William Albert Robertson, (6 September 1885 – 26 March 1942) was a Scottish rugby union international, a distinguished doctor and a decorated soldier. He was part of the first official British Isles team that toured South Africa in 1910. Although he played for the Lions, he was never selected to play for Scotland.

==Early life==
William Albert Robertson was born in Dundee on 6 September 1885. He was educated at the High School of Dundee, University College, Dundee and then at the University of Edinburgh, where he studied medicine, graduating MBChB in 1907, proceeding M.D. in 1926.

==Rugby career==
Bill Robertson played forward for Edinburgh University RFC. In 1910 he was selected for the first official British tour to South Africa (in that it was sanctioned and selected by the four Home Nations official governing bodies). Robertson was a key part of the mid-week side and played ten times for the Tourists, scoring once in a 17–0 win over Pretoria. However, he was not selected for any of the three Tests.

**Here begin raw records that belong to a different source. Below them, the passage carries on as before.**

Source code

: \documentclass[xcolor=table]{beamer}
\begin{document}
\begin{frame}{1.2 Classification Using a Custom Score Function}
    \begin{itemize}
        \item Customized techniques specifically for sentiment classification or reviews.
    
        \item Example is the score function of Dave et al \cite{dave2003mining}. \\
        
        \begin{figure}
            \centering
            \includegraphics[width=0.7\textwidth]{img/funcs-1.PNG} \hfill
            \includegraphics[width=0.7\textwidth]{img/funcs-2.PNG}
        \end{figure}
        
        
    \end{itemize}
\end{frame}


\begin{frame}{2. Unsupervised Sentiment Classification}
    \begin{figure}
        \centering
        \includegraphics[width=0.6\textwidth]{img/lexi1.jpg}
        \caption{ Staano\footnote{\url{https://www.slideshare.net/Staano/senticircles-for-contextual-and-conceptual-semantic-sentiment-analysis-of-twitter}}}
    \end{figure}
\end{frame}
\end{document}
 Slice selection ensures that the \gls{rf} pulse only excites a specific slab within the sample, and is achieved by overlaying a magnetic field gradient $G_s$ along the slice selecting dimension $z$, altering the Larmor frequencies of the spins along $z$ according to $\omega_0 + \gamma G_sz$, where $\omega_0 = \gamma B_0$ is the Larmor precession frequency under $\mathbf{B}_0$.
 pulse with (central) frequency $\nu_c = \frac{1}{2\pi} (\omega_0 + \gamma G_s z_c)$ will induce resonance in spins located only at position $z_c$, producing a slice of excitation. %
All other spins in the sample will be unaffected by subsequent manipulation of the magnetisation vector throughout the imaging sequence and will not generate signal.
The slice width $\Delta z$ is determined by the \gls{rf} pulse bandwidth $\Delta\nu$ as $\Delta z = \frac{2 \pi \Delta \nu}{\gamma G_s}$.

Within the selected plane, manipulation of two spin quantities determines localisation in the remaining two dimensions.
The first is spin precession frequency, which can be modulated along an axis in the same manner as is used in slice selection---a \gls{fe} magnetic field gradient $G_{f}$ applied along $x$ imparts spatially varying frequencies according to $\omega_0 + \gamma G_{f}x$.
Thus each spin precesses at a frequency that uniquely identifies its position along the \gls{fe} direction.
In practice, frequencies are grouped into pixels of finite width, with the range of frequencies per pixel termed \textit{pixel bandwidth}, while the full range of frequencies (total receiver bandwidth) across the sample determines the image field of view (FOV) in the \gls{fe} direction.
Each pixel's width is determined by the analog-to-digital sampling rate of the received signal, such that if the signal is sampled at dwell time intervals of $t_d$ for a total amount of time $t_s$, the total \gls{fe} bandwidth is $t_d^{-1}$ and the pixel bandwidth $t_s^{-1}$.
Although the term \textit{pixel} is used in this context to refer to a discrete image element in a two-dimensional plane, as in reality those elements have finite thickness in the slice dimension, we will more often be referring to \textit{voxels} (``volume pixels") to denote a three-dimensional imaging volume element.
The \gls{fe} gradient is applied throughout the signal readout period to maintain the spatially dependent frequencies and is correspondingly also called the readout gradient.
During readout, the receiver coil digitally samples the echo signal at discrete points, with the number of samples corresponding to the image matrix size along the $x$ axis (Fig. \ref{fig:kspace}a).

==Career and military career==
Robertson became a member of the B.M.A. in 1912. By 1913, Robertson had become honorary surgeon to Hartlepool Hospital and was police surgeon for the Hartlepool district. At the outbreak of the First World War he was appointed medical officer to the Durham R.G.A. and between 1915 and 1918 he served in France with the 50th (Northumbrian) Division. During this time he was mentioned in despatches and was awarded the Military Cross.

In 1918, after the war, he returned to Broughty Ferry, and became a staff member at the Royal Victoria Hospital, Dundee. In the interwar years he continued military service and in 1921 he was appointed medical officer in charge of the North Scottish R.G.A., and from 1928 to 1932 commanded the 152nd (Highland) Field Ambulance, T.A. In 1935 he became Assistant Director Medical Services of the 51st (Highland) Division, T.A.. Robertson rose to the rank of colonel and, in the 1939 New Year Honours, was appointed a Commander of the Order of the British Empire for his services to the Territorial Army.

In 1939, at the outbreak of the Second World War, he was recalled for service and proceeded to France. In May 1940 he was captured, and died while a prisoner of war on 26 March 1942. He is buried in Kraków Rakowicki Cemetery.